A Nevada news outlet has the details here, and the news release from the Nevada Republican Party is here. It took me a while to find the complaint, which was filed in state court last week in a state jurisdiction that does not have electronic access. That complaint is here.
The complaint argues that the First Amendment protects the right of the state party to run a presidential delegate selection process as it sees fit, and the Nevada Republican Party (apparently) desires to hold caucuses. But the Nevada legislature two years ago approved a switch to a primary process in AB126. The Nevada Republican Party is suing to stop that.
The Supreme Court in 1981 offered a succinct, if somewhat messy, statement of the legal framework (which I highlighted during last year’s DNC calendar shuffle) in Democratic Party of the United States v.
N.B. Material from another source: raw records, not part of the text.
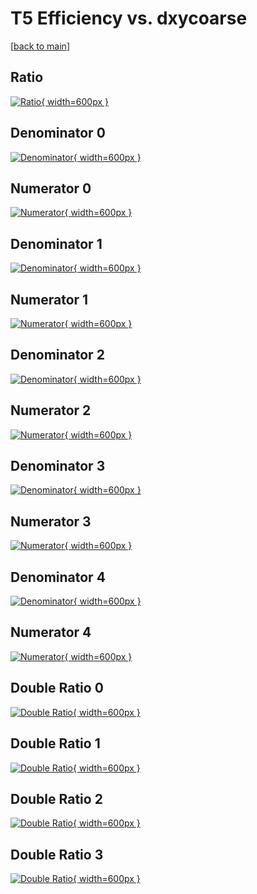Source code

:# T5 Efficiency vs. dxycoarse

[[back to main](./)]



## Ratio

[![Ratio](../mtv/var/T5_xtr_13_0_eff_dxycoarse.png){ width=600px }](../mtv/var/T5_xtr_13_0_eff_dxycoarse.pdf)

## Denominator 0

[![Denominator](../mtv/den/T5_xtr_13_0_eff_dxycoarse_den0.png){ width=600px }](../mtv/den/T5_xtr_13_0_eff_dxycoarse_den0.pdf)

## Numerator 0

[![Numerator](../mtv/num/T5_xtr_13_0_eff_dxycoarse_num0.png){ width=600px }](../mtv/num/T5_xtr_13_0_eff_dxycoarse_num0.pdf)

## Denominator 1

[![Denominator](../mtv/den/T5_xtr_13_0_eff_dxycoarse_den1.png){ width=600px }](../mtv/den/T5_xtr_13_0_eff_dxycoarse_den1.pdf)

## Numerator 1

[![Numerator](../mtv/num/T5_xtr_13_0_eff_dxycoarse_num1.png){ width=600px }](../mtv/num/T5_xtr_13_0_eff_dxycoarse_num1.pdf)

## Denominator 2

[![Denominator](../mtv/den/T5_xtr_13_0_eff_dxycoarse_den2.png){ width=600px }](../mtv/den/T5_xtr_13_0_eff_dxycoarse_den2.pdf)

## Numerator 2

[![Numerator](../mtv/num/T5_xtr_13_0_eff_dxycoarse_num2.png){ width=600px }](../mtv/num/T5_xtr_13_0_eff_dxycoarse_num2.pdf)

## Denominator 3

[![Denominator](../mtv/den/T5_xtr_13_0_eff_dxycoarse_den3.png){ width=600px }](../mtv/den/T5_xtr_13_0_eff_dxycoarse_den3.pdf)

## Numerator 3

[![Numerator](../mtv/num/T5_xtr_13_0_eff_dxycoarse_num3.png){ width=600px }](../mtv/num/T5_xtr_13_0_eff_dxycoarse_num3.pdf)

## Denominator 4

[![Denominator](../mtv/den/T5_xtr_13_0_eff_dxycoarse_den4.png){ width=600px }](../mtv/den/T5_xtr_13_0_eff_dxycoarse_den4.pdf)

## Numerator 4

[![Numerator](../mtv/num/T5_xtr_13_0_eff_dxycoarse_num4.png){ width=600px }](../mtv/num/T5_xtr_13_0_eff_dxycoarse_num4.pdf)

## Double Ratio 0

[![Double Ratio](../mtv/ratio/T5_xtr_13_0_eff_dxycoarse_ratio0.png){ width=600px }](../mtv/ratio/T5_xtr_13_0_eff_dxycoarse_ratio0.pdf)

## Double Ratio 1

[![Double Ratio](../mtv/ratio/T5_xtr_13_0_eff_dxycoarse_ratio1.png){ width=600px }](../mtv/ratio/T5_xtr_13_0_eff_dxycoarse_ratio1.pdf)

## Double Ratio 2

[![Double Ratio](../mtv/ratio/T5_xtr_13_0_eff_dxycoarse_ratio2.png){ width=600px }](../mtv/ratio/T5_xtr_13_0_eff_dxycoarse_ratio2.pdf)

## Double Ratio 3

[![Double Ratio](../mtv/ratio/T5_xtr_13_0_eff_dxycoarse_ratio3.png){ width=600px }](../mtv/ratio/T5_xtr_13_0_eff_dxycoarse_ratio3.pdf)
Wisconsin ex rel. La Follette:
The State has a substantial interest in the manner in which its elections are conducted, and the National Party has a substantial interest in the manner in which the delegates to its National Convention are selected. But these interests are not incompatible, and to the limited extent they clash in this case, both interests can be preserved. The National Party rules do not forbid Wisconsin to conduct an open primary. But if Wisconsin does open its primary, it cannot require that Wisconsin delegates to the National Party Convention vote there in accordance with the primary results, if to do so would violate Party rules.
States can, essentially, hold whatever presidential primaries they like, whenever they like, however they like. But the national party is not obligated to recognize the results ahead of the presidential nominating convention.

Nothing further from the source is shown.